As web developers, we deal with SQL often. Perhaps it’s mostly abstracted away from us using an ORM like ActiveRecord. But sometimes we find ourselves trying to get more complex data and reach for SQL. We hit an error and scratch our heads. Without a proper mental model of SQL, it’s very difficult to figure out what to do. Its syntax doesn’t share as much with languages like Ruby or JavaScript as we might like. In this three part series, I hope to give you strong mental models for three aspects of SQL: WHERE and SELECT, JOIN, and GROUP BY.
Test Data
PostgreSQL provides some sample datasets that we can use.

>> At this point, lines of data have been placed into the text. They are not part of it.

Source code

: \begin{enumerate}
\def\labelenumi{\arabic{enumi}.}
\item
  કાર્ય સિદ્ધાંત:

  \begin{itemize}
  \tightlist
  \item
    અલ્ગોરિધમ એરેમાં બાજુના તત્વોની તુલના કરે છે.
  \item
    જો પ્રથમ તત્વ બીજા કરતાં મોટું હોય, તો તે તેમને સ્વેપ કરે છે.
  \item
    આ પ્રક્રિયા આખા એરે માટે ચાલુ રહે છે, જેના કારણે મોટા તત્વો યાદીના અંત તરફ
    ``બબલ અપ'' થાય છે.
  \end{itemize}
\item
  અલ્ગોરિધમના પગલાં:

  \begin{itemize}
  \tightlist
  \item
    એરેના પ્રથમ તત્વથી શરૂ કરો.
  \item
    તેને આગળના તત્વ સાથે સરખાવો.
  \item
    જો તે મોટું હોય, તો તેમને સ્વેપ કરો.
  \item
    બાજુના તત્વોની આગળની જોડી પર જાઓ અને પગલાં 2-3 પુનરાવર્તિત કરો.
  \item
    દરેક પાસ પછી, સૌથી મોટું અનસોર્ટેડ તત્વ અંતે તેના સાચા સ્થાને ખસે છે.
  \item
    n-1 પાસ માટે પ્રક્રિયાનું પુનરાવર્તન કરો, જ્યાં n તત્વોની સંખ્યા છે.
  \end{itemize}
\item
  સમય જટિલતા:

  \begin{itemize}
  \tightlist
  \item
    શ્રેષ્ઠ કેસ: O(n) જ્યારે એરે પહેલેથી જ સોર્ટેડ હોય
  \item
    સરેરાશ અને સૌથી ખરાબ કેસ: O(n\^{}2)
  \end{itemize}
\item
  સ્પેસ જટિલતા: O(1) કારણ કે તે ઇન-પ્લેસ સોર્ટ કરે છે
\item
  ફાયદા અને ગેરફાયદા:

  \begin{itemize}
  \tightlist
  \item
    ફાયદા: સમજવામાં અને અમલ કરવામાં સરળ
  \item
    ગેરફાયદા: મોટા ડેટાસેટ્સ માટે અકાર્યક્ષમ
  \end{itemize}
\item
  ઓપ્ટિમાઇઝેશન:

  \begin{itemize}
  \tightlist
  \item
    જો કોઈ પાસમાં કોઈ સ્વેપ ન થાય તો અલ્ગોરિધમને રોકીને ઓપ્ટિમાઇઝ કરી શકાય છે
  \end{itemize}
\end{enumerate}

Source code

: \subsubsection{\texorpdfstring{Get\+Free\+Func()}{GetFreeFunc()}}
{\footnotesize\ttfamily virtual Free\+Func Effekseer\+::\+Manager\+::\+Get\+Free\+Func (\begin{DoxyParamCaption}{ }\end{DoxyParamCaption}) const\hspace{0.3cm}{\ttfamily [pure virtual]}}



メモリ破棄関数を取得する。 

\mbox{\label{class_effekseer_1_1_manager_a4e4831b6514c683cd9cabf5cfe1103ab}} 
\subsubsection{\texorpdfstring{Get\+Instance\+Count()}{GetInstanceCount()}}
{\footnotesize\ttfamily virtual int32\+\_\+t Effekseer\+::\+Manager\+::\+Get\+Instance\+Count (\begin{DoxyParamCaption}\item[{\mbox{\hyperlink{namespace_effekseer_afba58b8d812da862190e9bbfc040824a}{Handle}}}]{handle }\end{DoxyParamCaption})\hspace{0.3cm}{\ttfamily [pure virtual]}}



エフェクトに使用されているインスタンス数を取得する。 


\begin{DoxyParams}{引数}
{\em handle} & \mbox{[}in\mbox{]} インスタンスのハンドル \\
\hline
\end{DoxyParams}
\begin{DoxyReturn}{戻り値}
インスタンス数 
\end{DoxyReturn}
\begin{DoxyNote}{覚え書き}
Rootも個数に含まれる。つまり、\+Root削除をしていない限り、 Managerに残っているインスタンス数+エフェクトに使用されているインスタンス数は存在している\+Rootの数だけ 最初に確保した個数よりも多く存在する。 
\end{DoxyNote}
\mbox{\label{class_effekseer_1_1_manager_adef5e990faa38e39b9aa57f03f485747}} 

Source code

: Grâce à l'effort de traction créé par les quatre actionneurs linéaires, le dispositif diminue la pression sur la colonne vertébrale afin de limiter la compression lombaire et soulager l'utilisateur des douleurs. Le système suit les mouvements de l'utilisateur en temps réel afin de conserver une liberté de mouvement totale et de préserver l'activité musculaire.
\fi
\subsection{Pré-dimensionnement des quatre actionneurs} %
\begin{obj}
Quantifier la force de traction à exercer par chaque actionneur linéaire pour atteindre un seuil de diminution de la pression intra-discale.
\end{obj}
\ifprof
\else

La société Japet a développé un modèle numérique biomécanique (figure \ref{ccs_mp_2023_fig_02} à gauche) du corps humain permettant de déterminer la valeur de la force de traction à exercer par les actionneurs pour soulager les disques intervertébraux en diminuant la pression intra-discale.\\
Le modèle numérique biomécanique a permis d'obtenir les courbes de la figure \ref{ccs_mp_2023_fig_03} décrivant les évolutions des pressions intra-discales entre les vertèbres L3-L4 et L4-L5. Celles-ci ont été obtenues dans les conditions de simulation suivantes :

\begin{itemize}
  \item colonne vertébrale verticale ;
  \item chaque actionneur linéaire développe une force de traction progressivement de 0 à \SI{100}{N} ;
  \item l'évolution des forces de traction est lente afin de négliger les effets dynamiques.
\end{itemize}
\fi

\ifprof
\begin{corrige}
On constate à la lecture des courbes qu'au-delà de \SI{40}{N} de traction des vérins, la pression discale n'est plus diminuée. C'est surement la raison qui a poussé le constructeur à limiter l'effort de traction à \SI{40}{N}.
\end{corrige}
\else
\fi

For this post, I’m using the world dataset. If you have a postgres server running, here’s how you can download, unpack, create, and import this dataset:
$ curl -O https://ftp.postgresql.org/pub/projects/pgFoundry/dbsamples/world/world-1.0/world-1.0.tar.gz
$ tar -zxvf world-1.0.tar.gz
$ createdb world
$ psql world < dbsamples-0.1/world/world.sql
Then, we can connect to our new database:
psql world
The dataset has three tables, city, country, and countrylanguage. city and country are lists of places around the world and countrylanguage lists the languages spoken in a given country. You can take a look around at what kind of data we have using \d or \d [table name].
WHERE is for Rows
When querying, we can use the WHERE clause to filter the rows we get back. To use WHERE we specify a condition like “population less than 1000”:
SELECT *
FROM city
WHERE population < 1000;
I visualize the result of this query by highlighting every row where the value is less than 1000:
SELECT is for Columns
Conversely, if we want to get back only certain pieces of data (i.e. columns) of each row, we use SELECT:
SELECT name, countrycode
FROM city;
Similarly, I like to visualize this by highlighting just the columns of the city table:
Both at the Same Time
And the real power of SQL is that we can combine both together:
SELECT name, countrycode
FROM city
WHERE population < 1000;
Interestingly, this selects two columns (name, countrycode), and uses a third column (population) to filter the data. This works because WHERE is run before SELECT.
Parting Thoughts
Maybe you already knew this but needed a bit of practice. Play around with the results a bit and try some other queries. You can do multiple WHERE queries by using AND like: WHERE population < 1000 AND countrycode = 'AIA'
In part 2, we’ll talk about combining two tables together with JOIN, and part 3 will cover GROUP BY.